[RECORDS FOR THE EXERCISE]:
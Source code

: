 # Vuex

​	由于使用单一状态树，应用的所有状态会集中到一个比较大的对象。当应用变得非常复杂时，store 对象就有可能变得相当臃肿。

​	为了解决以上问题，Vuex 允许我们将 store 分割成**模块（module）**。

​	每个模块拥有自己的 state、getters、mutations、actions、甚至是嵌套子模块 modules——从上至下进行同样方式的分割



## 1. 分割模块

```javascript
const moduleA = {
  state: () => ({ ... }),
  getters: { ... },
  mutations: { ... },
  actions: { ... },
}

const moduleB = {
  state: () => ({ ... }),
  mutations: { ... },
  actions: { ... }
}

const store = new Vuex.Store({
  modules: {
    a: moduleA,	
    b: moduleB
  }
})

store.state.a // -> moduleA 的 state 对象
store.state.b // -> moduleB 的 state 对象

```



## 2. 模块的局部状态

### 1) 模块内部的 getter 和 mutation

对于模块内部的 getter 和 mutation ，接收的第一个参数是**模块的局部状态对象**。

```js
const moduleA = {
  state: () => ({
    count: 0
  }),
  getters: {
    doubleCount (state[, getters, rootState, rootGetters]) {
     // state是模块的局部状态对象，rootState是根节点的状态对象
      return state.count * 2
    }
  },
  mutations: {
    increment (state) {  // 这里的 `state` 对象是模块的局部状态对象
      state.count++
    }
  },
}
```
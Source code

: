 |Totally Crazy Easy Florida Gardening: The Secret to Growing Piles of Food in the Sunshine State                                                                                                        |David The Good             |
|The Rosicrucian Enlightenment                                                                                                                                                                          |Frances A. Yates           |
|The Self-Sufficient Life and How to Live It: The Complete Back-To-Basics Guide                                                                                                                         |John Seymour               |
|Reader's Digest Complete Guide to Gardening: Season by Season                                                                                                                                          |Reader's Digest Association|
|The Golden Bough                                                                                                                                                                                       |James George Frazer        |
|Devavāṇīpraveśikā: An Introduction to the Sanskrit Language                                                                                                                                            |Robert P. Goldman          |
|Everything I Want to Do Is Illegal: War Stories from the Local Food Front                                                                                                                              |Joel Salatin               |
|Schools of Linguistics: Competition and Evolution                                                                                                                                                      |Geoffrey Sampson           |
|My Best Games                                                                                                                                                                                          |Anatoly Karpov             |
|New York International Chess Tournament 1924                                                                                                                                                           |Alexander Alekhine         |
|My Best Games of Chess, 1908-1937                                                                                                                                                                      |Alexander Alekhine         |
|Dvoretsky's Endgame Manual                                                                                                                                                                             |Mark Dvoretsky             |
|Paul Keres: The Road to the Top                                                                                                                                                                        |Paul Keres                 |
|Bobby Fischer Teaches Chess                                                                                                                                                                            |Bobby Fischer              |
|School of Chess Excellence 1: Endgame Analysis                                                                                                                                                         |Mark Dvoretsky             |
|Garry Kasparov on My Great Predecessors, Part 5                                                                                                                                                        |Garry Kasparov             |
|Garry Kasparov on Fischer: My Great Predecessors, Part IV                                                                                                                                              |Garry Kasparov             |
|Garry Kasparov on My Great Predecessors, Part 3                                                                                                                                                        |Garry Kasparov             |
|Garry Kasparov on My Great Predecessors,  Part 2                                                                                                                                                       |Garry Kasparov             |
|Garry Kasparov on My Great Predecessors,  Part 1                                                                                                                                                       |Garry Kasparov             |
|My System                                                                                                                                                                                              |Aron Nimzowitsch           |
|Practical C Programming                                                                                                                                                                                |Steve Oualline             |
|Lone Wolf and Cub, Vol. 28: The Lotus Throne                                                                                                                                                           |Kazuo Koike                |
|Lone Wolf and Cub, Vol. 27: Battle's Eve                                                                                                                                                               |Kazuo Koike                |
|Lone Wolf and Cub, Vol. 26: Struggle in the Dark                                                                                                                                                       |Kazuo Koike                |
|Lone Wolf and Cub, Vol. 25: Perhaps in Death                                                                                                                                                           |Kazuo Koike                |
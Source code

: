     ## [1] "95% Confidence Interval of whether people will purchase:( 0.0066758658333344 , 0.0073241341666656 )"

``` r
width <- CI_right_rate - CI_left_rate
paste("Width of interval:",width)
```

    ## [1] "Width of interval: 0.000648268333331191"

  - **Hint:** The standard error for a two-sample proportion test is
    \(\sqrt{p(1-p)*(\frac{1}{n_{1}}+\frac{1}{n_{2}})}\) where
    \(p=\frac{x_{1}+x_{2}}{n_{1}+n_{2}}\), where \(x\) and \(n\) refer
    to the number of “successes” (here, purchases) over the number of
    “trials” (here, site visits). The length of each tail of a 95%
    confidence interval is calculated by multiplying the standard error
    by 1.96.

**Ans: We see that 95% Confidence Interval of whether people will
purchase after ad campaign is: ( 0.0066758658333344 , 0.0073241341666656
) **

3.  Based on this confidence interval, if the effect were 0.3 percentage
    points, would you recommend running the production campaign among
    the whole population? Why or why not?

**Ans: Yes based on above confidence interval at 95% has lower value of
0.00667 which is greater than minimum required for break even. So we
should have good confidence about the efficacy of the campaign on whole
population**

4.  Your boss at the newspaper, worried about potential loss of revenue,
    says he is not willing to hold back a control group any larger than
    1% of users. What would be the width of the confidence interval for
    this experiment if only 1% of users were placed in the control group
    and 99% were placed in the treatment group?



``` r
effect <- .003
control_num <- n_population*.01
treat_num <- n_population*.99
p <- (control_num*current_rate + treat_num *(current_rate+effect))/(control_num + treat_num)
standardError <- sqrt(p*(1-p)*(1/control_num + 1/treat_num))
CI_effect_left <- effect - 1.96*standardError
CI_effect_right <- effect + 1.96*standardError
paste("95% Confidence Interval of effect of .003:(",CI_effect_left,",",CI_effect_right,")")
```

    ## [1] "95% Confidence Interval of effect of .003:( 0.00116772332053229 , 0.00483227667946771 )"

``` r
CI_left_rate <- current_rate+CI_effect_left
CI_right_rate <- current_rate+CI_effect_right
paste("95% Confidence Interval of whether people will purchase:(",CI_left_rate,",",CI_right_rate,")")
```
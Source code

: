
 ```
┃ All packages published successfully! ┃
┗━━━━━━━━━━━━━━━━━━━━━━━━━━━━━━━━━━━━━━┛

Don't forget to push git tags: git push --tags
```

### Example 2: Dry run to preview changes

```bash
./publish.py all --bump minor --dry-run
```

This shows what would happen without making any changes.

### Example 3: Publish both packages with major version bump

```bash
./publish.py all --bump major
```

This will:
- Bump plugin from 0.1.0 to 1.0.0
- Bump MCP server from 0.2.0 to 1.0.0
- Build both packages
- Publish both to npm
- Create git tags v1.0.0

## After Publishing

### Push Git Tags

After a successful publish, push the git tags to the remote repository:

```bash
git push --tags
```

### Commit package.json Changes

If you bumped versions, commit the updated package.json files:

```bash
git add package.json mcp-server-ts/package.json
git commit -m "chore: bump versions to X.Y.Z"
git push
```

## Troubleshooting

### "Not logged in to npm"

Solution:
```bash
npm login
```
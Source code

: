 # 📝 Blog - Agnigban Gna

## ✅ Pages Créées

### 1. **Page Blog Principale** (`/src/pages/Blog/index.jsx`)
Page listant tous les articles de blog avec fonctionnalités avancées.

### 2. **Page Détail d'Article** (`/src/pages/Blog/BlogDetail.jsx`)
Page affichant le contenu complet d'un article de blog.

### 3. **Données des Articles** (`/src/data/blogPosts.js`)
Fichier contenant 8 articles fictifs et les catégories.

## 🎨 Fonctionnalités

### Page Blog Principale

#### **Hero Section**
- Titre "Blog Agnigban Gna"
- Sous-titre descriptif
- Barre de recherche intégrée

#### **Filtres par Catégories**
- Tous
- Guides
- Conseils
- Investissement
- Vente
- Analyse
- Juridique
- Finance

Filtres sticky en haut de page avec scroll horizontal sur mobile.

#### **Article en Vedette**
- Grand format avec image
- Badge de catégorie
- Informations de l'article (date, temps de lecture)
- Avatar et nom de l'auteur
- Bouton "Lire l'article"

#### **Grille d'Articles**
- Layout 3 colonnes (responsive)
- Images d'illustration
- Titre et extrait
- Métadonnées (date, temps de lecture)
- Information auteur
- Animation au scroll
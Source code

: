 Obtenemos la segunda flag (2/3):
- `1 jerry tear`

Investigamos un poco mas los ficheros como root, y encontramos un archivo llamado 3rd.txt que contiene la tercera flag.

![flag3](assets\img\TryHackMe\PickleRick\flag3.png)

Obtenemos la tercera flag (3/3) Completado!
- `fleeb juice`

[ABOUT THIS EXERCISE]:
The required answer is the number of lines in the listing above that contain the word "modules", with nothing added.

[EXERCISE SOLUTION]:
2